Le porte-parole de l'Isie, Mansri Tlili, a déclaré à l'AFP que les premiers résultats étaient attendus "mardi après-midi".

Lundi matin, la foule était plus nombreuse que prévu, selon un journaliste de l'AFP.

- "Tout est catastrophique" -

"Nous avons de grands espoirs pour le 25 juillet. La Tunisie va prospérer à partir d'aujourd'hui", a déclaré à l'AFP Imed Hezzi, un serveur de 57 ans, en montrant le doigt A à l'encre bleue.

La retraitée Mongia Aouanallah, 62 ans, attend "une vie meilleure pour les enfants de nos enfants" car "tout est catastrophique".

Après le vote, le président a appelé à la ratification de sa constitution pour "établir une nouvelle république fondée sur la vraie liberté, la vraie justice et la dignité nationale". Ennahdha a dénoncé la déclaration qui pourrait guider le vote, représentant "une conduite frauduleuse lors du référendum".

La nouvelle loi fondamentale controversée, mise en place par le président Saïd, donne au chef de l'Etat des pouvoirs énormes, brisant le système parlementaire en place depuis 2014.

Le président nomme les chefs de gouvernement et les ministres et peut les renvoyer comme bon lui semble. Il peut soumettre des textes législatifs "prioritaires" au parlement. La seconde chambre représentera les régions en contrepartie du congrès en cours (délégués).

L'opposition et de nombreuses ONG ont dénoncé la constitution "sur mesure" pour Saïd et le risque d'une dérive autoritaire d'un président qui n'a de comptes à rendre à personne.

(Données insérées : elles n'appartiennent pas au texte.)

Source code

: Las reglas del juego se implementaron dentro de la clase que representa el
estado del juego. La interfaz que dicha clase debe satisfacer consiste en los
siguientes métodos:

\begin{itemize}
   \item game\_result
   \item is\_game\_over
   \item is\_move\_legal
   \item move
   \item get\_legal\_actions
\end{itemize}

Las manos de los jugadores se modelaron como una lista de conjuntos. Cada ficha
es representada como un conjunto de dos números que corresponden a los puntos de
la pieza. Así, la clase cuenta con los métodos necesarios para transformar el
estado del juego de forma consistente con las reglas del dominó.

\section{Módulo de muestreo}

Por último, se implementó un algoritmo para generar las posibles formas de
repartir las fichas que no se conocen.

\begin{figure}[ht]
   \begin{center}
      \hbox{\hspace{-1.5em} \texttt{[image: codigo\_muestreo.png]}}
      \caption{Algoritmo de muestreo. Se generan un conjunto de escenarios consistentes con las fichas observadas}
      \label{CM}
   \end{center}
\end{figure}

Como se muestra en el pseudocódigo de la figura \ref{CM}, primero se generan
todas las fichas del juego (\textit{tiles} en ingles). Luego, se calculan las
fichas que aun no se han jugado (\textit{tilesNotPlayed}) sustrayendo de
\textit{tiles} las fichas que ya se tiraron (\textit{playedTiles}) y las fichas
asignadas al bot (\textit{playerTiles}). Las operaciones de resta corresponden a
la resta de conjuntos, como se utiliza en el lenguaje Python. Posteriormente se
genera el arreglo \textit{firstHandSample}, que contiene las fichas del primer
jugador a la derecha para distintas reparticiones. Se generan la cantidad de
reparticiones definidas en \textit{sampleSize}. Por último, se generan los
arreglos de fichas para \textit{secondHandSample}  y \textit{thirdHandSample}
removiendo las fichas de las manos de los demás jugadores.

Sadok Belaïd, un juriste nommé par M. Saeed pour rédiger la nouvelle constitution, a rejeté le texte final, arguant qu'il pourrait "ouvrir la voie à des dictatures".

- "Tous Les pouvoirs" -

L'opposition a appelé au boycott du scrutin, invoquant des "procédures illégales" sans concertation.

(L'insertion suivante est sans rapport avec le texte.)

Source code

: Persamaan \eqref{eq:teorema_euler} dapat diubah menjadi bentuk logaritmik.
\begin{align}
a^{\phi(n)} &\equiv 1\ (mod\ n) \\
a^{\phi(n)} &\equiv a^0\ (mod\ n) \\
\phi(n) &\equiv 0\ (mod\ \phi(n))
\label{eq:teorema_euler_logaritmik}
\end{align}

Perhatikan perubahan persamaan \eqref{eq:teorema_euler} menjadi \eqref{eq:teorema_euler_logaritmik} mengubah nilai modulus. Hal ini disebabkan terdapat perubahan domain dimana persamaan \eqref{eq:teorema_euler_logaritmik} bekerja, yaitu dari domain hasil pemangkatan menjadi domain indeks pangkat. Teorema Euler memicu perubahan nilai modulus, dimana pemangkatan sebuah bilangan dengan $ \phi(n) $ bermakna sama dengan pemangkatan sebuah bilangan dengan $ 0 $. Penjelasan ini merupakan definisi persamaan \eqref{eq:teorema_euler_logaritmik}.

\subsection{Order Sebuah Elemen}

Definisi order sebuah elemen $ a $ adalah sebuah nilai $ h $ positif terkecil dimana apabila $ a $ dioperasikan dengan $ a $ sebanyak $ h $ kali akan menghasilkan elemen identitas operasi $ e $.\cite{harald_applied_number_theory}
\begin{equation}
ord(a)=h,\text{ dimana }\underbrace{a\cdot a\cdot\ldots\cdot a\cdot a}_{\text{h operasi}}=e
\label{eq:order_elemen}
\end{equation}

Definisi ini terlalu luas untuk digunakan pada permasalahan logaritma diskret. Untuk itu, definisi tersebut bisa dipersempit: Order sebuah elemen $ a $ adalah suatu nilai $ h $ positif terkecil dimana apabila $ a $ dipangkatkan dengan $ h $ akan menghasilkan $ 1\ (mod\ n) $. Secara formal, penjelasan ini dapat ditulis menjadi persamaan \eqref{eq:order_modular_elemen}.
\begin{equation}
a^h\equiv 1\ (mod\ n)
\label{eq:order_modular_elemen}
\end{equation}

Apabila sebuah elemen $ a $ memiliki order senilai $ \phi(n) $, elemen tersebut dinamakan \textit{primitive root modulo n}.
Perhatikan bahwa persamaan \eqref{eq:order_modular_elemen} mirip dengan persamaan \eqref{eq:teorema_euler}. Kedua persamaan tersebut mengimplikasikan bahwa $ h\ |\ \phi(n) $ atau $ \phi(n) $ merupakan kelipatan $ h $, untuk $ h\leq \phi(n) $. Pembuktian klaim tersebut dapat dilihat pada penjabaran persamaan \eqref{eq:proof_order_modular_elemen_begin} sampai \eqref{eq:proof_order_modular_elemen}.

Le président Saeed a une personnalité complexe et a exercé le pouvoir de manière de plus en plus solitaire au cours de l'année écoulée.

L'homme de 64 ans estime que sa refonte de la constitution est une extension de la "correction de cap" lancée le 25 juillet 2021, lorsqu'il a limogé son Premier ministre et gelé le Parlement, invoquant des obstacles politiques et économiques, avant de dissoudre le Parlement. La seule démocratie qui a émergé pendant le printemps arabe.

Saïd Benabia, directeur régional de la Cour internationale de justice à la Commission internationale des juristes, a déclaré lundi à l'AFP que le nouveau texte "donnait au président la quasi-totalité des pouvoirs et démantelait tous les systèmes et institutions qui pouvaient le contrôler". Elle lui donne "plus de pouvoirs que la constitution de 1959", rédigée par Habib Bourguiba, en supprimant la séparation des pouvoirs et "les pouvoirs judiciaires subordonnés à l'exécutif".

"Il n'y a pas de garde-fous pour protéger les Tunisiens d'une agression similaire à celle de Ben Ali", selon M. Benabia, qui croit fermement que la nouvelle constitution "codifie une autocratie".

Pour l'analyste Youssef Cherif, l'espace libre est toujours garanti, mais la question d'un retour à une dictature semblable à l'ancien dictateur de Zine el Abidine Ben Ali pourrait venir "après Kais Saied".

Pour la majorité de la population, les priorités sont ailleurs : croissance lente (environ 3 %), chômage élevé (près de 40 % de jeunes), inflation galopante et augmentation du nombre de pauvres à 4 millions.

La Tunisie est au bord du défaut, avec une dette dépassant 100% du PIB, la négociation d'un nouveau prêt avec le FMI, qui a une forte probabilité d'être approuvé, mais exige des sacrifices en retour (notamment la réduction des subventions pour les produits de base), conduit facilement à troubles sociaux.